EXERCISE DESCRIPTION - Each line below is to be written out once more, precisely as given.

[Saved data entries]
━━━━━━━━
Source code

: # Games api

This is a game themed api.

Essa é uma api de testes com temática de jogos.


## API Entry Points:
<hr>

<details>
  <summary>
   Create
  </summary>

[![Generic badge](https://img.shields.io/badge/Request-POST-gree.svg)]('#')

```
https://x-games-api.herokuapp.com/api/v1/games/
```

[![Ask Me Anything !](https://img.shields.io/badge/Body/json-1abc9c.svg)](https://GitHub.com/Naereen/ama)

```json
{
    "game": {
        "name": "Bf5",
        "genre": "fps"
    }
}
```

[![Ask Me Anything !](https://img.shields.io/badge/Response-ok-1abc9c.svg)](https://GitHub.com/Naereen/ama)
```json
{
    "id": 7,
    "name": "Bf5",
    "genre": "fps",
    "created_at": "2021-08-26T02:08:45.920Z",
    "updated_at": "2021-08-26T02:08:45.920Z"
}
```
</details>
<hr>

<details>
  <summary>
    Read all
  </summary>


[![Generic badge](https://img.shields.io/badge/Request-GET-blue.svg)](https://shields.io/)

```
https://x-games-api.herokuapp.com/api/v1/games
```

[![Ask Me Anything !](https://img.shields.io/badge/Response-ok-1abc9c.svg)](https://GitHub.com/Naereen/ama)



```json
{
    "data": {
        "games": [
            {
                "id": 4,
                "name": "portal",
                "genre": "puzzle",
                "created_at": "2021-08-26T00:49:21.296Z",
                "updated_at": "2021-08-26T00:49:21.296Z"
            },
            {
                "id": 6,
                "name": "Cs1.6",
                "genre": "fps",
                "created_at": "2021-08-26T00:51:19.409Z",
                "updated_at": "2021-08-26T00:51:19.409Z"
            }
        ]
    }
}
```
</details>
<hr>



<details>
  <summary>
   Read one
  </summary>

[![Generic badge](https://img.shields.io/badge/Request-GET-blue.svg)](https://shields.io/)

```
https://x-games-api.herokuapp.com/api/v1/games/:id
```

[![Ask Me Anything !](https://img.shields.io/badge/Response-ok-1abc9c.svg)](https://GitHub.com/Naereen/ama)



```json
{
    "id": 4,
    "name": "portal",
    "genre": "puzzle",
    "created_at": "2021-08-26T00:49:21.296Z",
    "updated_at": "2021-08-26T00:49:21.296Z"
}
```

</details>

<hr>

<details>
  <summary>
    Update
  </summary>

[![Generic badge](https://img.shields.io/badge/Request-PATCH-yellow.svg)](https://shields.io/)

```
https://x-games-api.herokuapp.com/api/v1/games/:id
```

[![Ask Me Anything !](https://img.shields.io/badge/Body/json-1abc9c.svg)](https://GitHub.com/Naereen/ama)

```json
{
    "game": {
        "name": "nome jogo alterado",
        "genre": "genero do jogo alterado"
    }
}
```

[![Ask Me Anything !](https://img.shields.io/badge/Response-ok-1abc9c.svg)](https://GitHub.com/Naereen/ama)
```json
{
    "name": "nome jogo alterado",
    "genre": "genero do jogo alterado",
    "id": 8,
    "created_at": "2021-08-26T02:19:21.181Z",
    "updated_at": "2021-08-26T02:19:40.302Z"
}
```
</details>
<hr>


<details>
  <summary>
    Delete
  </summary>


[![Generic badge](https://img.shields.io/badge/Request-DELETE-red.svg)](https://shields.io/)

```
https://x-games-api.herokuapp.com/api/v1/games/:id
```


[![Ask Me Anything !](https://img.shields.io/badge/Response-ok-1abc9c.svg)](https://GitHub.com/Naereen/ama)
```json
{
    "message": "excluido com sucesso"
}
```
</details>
━━━━━━━━
SOLUTION TO THIS EXERCISE -
Source code

: # Games api

This is a game themed api.

Essa é uma api de testes com temática de jogos.


## API Entry Points:
<hr>

<details>
  <summary>
   Create
  </summary>

[![Generic badge](https://img.shields.io/badge/Request-POST-gree.svg)]('#')

```
https://x-games-api.herokuapp.com/api/v1/games/
```

[![Ask Me Anything !](https://img.shields.io/badge/Body/json-1abc9c.svg)](https://GitHub.com/Naereen/ama)

```json
{
    "game": {
        "name": "Bf5",
        "genre": "fps"
    }
}
```

[![Ask Me Anything !](https://img.shields.io/badge/Response-ok-1abc9c.svg)](https://GitHub.com/Naereen/ama)
```json
{
    "id": 7,
    "name": "Bf5",
    "genre": "fps",
    "created_at": "2021-08-26T02:08:45.920Z",
    "updated_at": "2021-08-26T02:08:45.920Z"
}
```
</details>
<hr>

<details>
  <summary>
    Read all
  </summary>


[![Generic badge](https://img.shields.io/badge/Request-GET-blue.svg)](https://shields.io/)

```
https://x-games-api.herokuapp.com/api/v1/games
```

[![Ask Me Anything !](https://img.shields.io/badge/Response-ok-1abc9c.svg)](https://GitHub.com/Naereen/ama)



```json
{
    "data": {
        "games": [
            {
                "id": 4,
                "name": "portal",
                "genre": "puzzle",
                "created_at": "2021-08-26T00:49:21.296Z",
                "updated_at": "2021-08-26T00:49:21.296Z"
            },
            {
                "id": 6,
                "name": "Cs1.6",
                "genre": "fps",
                "created_at": "2021-08-26T00:51:19.409Z",
                "updated_at": "2021-08-26T00:51:19.409Z"
            }
        ]
    }
}
```
</details>
<hr>



<details>
  <summary>
   Read one
  </summary>

[![Generic badge](https://img.shields.io/badge/Request-GET-blue.svg)](https://shields.io/)

```
https://x-games-api.herokuapp.com/api/v1/games/:id
```

[![Ask Me Anything !](https://img.shields.io/badge/Response-ok-1abc9c.svg)](https://GitHub.com/Naereen/ama)



```json
{
    "id": 4,
    "name": "portal",
    "genre": "puzzle",
    "created_at": "2021-08-26T00:49:21.296Z",
    "updated_at": "2021-08-26T00:49:21.296Z"
}
```

</details>

<hr>

<details>
  <summary>
    Update
  </summary>

[![Generic badge](https://img.shields.io/badge/Request-PATCH-yellow.svg)](https://shields.io/)

```
https://x-games-api.herokuapp.com/api/v1/games/:id
```

[![Ask Me Anything !](https://img.shields.io/badge/Body/json-1abc9c.svg)](https://GitHub.com/Naereen/ama)

```json
{
    "game": {
        "name": "nome jogo alterado",
        "genre": "genero do jogo alterado"
    }
}
```

[![Ask Me Anything !](https://img.shields.io/badge/Response-ok-1abc9c.svg)](https://GitHub.com/Naereen/ama)
```json
{
    "name": "nome jogo alterado",
    "genre": "genero do jogo alterado",
    "id": 8,
    "created_at": "2021-08-26T02:19:21.181Z",
    "updated_at": "2021-08-26T02:19:40.302Z"
}
```
</details>
<hr>


<details>
  <summary>
    Delete
  </summary>


[![Generic badge](https://img.shields.io/badge/Request-DELETE-red.svg)](https://shields.io/)

```
https://x-games-api.herokuapp.com/api/v1/games/:id
```


[![Ask Me Anything !](https://img.shields.io/badge/Response-ok-1abc9c.svg)](https://GitHub.com/Naereen/ama)
```json
{
    "message": "excluido com sucesso"
}
```
</details>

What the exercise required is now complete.